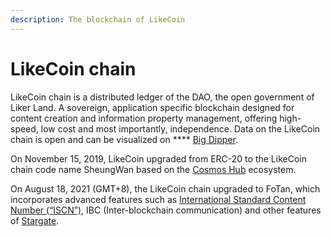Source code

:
 ```yaml
---
description: The blockchain of LikeCoin
---
```


# LikeCoin chain

LikeCoin chain is a distributed ledger of the DAO, the open government of Liker Land. A sovereign, application specific blockchain designed for content creation and information property management, offering high-speed, low cost and most importantly, independence. Data on the LikeCoin chain is open and can be visualized on **** [Big Dipper](https://likecoin.bigdipper.live).

On November 15, 2019, LikeCoin upgraded from ERC-20 to the LikeCoin chain code name SheungWan based on the [Cosmos Hub](https://cosmos.network) ecosystem.&#x20;

On August 18, 2021 (GMT+8), the LikeCoin chain upgraded to FoTan, which incorporates advanced features such as [International Standard Content Number (“ISCN”)](../../developer/iscn/), IBC (Inter-blockchain communication) and other features of [Stargate](https://stargate.cosmos.network).


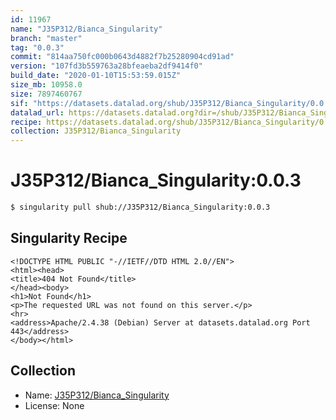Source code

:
```yaml
---
id: 11967
name: "J35P312/Bianca_Singularity"
branch: "master"
tag: "0.0.3"
commit: "814aa750fc000b0643d4882f7b25280904cd91ad"
version: "107fd3b559763a28bfeaeba2df9414f0"
build_date: "2020-01-10T15:53:59.015Z"
size_mb: 10958.0
size: 7897460767
sif: "https://datasets.datalad.org/shub/J35P312/Bianca_Singularity/0.0.3/2020-01-10-814aa750-107fd3b5/107fd3b559763a28bfeaeba2df9414f0.sif"
datalad_url: https://datasets.datalad.org?dir=/shub/J35P312/Bianca_Singularity/0.0.3/2020-01-10-814aa750-107fd3b5/
recipe: https://datasets.datalad.org/shub/J35P312/Bianca_Singularity/0.0.3/2020-01-10-814aa750-107fd3b5/Singularity
collection: J35P312/Bianca_Singularity
---
```


# J35P312/Bianca_Singularity:0.0.3

```bash
$ singularity pull shub://J35P312/Bianca_Singularity:0.0.3
```

## Singularity Recipe

```singularity
<!DOCTYPE HTML PUBLIC "-//IETF//DTD HTML 2.0//EN">
<html><head>
<title>404 Not Found</title>
</head><body>
<h1>Not Found</h1>
<p>The requested URL was not found on this server.</p>
<hr>
<address>Apache/2.4.38 (Debian) Server at datasets.datalad.org Port 443</address>
</body></html>
```

## Collection

 - Name: [J35P312/Bianca_Singularity](https://github.com/J35P312/Bianca_Singularity)
 - License: None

◆ WHAT TO PRODUCE
Each line of the records with the word "datasets" in it is to be copied.

◆ TASK RESPONSE
sif: "https://datasets.datalad.org/shub/J35P312/Bianca_Singularity/0.0.3/2020-01-10-814aa750-107fd3b5/107fd3b559763a28bfeaeba2df9414f0.sif"
datalad_url: https://datasets.datalad.org?dir=/shub/J35P312/Bianca_Singularity/0.0.3/2020-01-10-814aa750-107fd3b5/
recipe: https://datasets.datalad.org/shub/J35P312/Bianca_Singularity/0.0.3/2020-01-10-814aa750-107fd3b5/Singularity
<address>Apache/2.4.38 (Debian) Server at datasets.datalad.org Port 443</address>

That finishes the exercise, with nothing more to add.